In Spanish there is a saying…grano a grano se llena el buche.  Grain, by grain the chicken fills the sack.  A slow, constant and persistent pecking.  Fill the sack with small epiphanies for students, small steady growth, awareness and recognition of the capacity within, the gifts of critical reflection and engagement as your gift to them and to yourself.  That is what we aspire to: That these slow and persistent achievements for yourself and your students, won daily in classrooms and hallways, will grow our excellence; that this commitment to self and other will lead to personal and institutional success.  As Freire said, no one is fully formed: it is through self-expression in the world that we become what we are; an unfinished artist working on their canvas as they help others work on their own canvas.

As we begin the school year, let’s remember these words from Freire, “Education does not make us educable.  It is our awareness of being unfinished that makes us educable.’”  In the year to come, help your students come to the realization that they may be unfinished, but we will work together to move forward to a richer expression of ourselves. “You are the artist that makes it possible for the student to become themselves.”

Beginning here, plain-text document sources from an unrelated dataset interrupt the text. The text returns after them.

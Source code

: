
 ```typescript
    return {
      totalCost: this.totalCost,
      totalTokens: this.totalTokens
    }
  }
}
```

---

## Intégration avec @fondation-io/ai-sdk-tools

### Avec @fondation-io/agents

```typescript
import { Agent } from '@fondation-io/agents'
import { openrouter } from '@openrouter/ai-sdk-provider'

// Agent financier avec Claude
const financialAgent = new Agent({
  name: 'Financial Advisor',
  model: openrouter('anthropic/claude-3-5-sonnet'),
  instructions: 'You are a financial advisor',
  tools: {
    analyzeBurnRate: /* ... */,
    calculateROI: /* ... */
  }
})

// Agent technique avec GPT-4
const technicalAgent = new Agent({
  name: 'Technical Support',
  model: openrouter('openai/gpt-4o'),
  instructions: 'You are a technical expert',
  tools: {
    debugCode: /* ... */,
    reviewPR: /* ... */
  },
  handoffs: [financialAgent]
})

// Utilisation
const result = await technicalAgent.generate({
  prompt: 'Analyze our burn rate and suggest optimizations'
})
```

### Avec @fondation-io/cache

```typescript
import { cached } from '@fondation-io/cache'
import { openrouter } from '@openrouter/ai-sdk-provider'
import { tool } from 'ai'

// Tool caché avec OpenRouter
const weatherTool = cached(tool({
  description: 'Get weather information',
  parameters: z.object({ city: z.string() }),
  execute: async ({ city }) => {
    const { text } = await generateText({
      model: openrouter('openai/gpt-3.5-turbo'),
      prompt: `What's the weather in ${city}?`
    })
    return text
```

To conclude, I will leave you with a reading that informs Esperanza’s work.

What good is it my brothers, if someone says he/she has faith but does not have works?  Can that faith save him or her?  If a brother or sister is poorly clothed and lacking in daily food, and one of you says to them, “Go in peace, be warmed and filled”, without giving them the things needed for the body (or the mind), what good is that?  So also faith by itself, if it does not have works, is dead.

James 2:14 -17

The reading is about 1) faith, 2) excellence of service and 3) integrity of purpose.  I started by suggesting that my job is about the care of the programs and the grounding of that in or core values of Faith, Excellence and Integrity.  I hope in the words I have shared with you about Esperanza have in some way spoken to that mandate.

I hope I have communicated to you what we believe at Esperanza: a world view grounded in Faith.

I hope I have communicated what and how we strive to be in that work: Excellent, the art of the unfinished.

I hope in reflecting a bit on an educator/philosopher that influenced my thinking about teaching and ministry that I have challenged you as teachers to be the best damn artists you can be.

In the end, education work is Godly work.  Helping someone to see what was hidden in them, is awesome work.  In that sense, I call you to the best of your craft and to your personal integrity and through that to our corresponding corporate integrity.

Thank you for the opportunity and let’s have a great year.